> **Task requirements**:
Copy each of the records exactly.
□ □ □ □ □ □ □
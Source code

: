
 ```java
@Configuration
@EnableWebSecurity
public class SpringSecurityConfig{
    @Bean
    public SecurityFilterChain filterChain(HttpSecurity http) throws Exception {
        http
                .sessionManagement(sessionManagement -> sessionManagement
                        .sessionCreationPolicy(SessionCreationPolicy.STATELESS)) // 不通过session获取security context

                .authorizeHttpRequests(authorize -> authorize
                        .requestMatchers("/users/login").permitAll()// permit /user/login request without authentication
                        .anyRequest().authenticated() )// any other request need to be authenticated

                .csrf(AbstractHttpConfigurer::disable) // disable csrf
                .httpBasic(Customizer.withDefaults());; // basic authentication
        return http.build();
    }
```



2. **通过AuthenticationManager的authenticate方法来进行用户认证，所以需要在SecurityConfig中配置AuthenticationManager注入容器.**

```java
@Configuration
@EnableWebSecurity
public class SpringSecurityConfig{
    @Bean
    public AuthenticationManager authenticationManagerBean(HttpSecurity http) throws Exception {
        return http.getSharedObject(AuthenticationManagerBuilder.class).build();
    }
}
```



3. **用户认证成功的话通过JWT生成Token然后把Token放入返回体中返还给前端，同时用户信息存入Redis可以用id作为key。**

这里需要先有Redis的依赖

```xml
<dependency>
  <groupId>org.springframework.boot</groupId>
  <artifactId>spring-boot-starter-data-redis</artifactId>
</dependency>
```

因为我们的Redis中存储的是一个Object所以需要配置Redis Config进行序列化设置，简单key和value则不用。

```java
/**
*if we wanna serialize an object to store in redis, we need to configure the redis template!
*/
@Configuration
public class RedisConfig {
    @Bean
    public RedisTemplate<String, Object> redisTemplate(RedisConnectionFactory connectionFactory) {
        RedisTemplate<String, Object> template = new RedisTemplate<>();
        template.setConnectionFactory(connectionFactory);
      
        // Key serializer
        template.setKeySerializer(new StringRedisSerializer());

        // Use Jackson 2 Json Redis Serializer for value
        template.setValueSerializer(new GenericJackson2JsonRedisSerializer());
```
□ □ □ □ □ □ □
> **Task response**:
Source code

:
 ```java
@Configuration
@EnableWebSecurity
public class SpringSecurityConfig{
    @Bean
    public SecurityFilterChain filterChain(HttpSecurity http) throws Exception {
        http
                .sessionManagement(sessionManagement -> sessionManagement
                        .sessionCreationPolicy(SessionCreationPolicy.STATELESS)) // 不通过session获取security context

                .authorizeHttpRequests(authorize -> authorize
                        .requestMatchers("/users/login").permitAll()// permit /user/login request without authentication
                        .anyRequest().authenticated() )// any other request need to be authenticated

                .csrf(AbstractHttpConfigurer::disable) // disable csrf
                .httpBasic(Customizer.withDefaults());; // basic authentication
        return http.build();
    }
```



2. **通过AuthenticationManager的authenticate方法来进行用户认证，所以需要在SecurityConfig中配置AuthenticationManager注入容器.**

```java
@Configuration
@EnableWebSecurity
public class SpringSecurityConfig{
    @Bean
    public AuthenticationManager authenticationManagerBean(HttpSecurity http) throws Exception {
        return http.getSharedObject(AuthenticationManagerBuilder.class).build();
    }
}
```



3. **用户认证成功的话通过JWT生成Token然后把Token放入返回体中返还给前端，同时用户信息存入Redis可以用id作为key。**

这里需要先有Redis的依赖

```xml
<dependency>
  <groupId>org.springframework.boot</groupId>
  <artifactId>spring-boot-starter-data-redis</artifactId>
</dependency>
```

因为我们的Redis中存储的是一个Object所以需要配置Redis Config进行序列化设置，简单key和value则不用。

```java
/**
*if we wanna serialize an object to store in redis, we need to configure the redis template!
*/
@Configuration
public class RedisConfig {
    @Bean
    public RedisTemplate<String, Object> redisTemplate(RedisConnectionFactory connectionFactory) {
        RedisTemplate<String, Object> template = new RedisTemplate<>();
        template.setConnectionFactory(connectionFactory);
      
        // Key serializer
        template.setKeySerializer(new StringRedisSerializer());

        // Use Jackson 2 Json Redis Serializer for value
        template.setValueSerializer(new GenericJackson2JsonRedisSerializer());
```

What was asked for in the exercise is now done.